C’est un plaisir renouvelé que d’écouter les informations à la télévision israélienne.

Les commentaires des présentateurs du journal, leur choix des invités sont un moteur puissant de réveil nerveux.

Ainsi sur la seconde chaine est apparue une « étudiante juive » de l’Université de Tel Aviv pour expliquer la tenue d’une manifestation de commémorations de la Naqba (la catastrophe) suivie d’une récitation du « Yzkor » (prière pour les défunts) pour les malheureuses victimes palestiniennes de la création de l’Etat d’Israël. Cette étudiante à qui était donc offerte une tribune avec la possibilité de s’adresser à tous les auditeurs, affirmait qu’il était naturel de se souvenir du jour de la création de l’Etat juif le 15 mai , (elle ne connaît pas ou ne reconnaît pas les dates hébraïques) , de tous ces pauvres arabes qui durent quitter leur sol et subir les affres de la guerre menée par les sionistes.

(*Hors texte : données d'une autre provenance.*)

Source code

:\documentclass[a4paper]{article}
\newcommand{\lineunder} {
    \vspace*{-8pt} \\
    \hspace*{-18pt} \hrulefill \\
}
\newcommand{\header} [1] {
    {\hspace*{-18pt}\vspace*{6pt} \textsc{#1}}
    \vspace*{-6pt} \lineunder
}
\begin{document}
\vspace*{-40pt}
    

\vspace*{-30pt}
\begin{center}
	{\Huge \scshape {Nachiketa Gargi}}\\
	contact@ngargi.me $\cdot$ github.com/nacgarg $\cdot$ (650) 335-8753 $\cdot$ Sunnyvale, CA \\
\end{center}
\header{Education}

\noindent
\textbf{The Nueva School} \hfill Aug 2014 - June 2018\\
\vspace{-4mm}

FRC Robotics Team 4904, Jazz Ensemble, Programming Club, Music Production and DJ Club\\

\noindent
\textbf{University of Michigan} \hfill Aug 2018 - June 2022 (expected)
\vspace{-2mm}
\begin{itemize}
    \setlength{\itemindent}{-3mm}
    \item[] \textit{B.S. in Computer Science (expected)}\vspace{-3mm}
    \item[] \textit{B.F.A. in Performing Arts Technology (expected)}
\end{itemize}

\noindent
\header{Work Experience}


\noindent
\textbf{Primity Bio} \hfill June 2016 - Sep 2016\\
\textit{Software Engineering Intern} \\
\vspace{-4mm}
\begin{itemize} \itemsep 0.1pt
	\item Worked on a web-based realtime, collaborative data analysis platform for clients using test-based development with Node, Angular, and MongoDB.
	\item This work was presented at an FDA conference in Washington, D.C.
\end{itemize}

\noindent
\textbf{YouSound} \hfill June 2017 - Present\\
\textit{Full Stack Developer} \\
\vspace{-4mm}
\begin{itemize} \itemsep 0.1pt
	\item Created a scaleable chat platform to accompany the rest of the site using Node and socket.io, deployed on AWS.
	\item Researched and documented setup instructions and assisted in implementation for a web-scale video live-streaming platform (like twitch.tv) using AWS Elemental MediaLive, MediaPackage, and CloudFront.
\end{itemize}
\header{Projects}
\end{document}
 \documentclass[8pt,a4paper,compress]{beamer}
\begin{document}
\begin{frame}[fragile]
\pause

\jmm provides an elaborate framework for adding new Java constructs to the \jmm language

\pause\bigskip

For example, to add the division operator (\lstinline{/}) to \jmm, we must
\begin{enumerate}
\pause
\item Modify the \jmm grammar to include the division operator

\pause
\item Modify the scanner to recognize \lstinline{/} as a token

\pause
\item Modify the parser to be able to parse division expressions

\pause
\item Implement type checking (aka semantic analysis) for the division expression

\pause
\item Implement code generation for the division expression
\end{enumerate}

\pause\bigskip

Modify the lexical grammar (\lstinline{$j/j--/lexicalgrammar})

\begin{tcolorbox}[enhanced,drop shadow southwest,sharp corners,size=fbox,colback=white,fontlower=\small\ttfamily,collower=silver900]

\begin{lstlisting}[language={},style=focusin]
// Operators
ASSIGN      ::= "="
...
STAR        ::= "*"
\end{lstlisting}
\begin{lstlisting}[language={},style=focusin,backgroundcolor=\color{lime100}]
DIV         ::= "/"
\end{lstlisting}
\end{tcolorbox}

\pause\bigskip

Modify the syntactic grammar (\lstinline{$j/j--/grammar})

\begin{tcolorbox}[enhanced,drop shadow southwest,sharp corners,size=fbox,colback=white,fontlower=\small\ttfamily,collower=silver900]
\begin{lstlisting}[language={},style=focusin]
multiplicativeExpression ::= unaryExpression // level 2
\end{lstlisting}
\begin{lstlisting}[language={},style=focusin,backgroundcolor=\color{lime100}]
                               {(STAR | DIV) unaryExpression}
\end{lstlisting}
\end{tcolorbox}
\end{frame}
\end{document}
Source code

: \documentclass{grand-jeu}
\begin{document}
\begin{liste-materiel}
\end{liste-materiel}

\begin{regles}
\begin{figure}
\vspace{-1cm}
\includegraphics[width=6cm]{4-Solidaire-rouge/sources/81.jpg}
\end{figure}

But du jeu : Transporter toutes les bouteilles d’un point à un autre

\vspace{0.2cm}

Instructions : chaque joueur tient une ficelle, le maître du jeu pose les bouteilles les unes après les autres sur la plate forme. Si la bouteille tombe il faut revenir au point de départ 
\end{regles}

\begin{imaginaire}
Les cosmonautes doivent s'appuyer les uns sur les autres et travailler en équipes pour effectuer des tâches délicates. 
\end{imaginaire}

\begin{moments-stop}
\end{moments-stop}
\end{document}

Au nom de la sacro-sainte « liberté d’expression », les autorités de l’Université de Tel Aviv ont fourni pour cette manifestation une salle dans l’enceinte de l’Université.

En continuant une telle politique de « liberté d’expression » on verra certainement d’autres étudiants juifs psychopathes commémorer pendant le Yom HaChoa la disparition de Waffen SS tombés lors des combats du ghetto de Varsovie. Avec un Yzkor à leur intention !

La démocratie…

La démocratie est une idéologie politique qui a été transformée en instrument pathologique de haine de soi.

Cette pauvre « étudiante » est rentrée dans le cycle universitaire sans rien avoir appris de la réalité des combats menés par le mouvement sioniste contre le nazisme des adeptes du Mufti, contre les prêches des imams ordonnant de tuer les Juifs.

Elle ne sait rien des appels à exterminer les Juifs lancés par les états arabes entrés en guerre contre le jeune Etat Juif.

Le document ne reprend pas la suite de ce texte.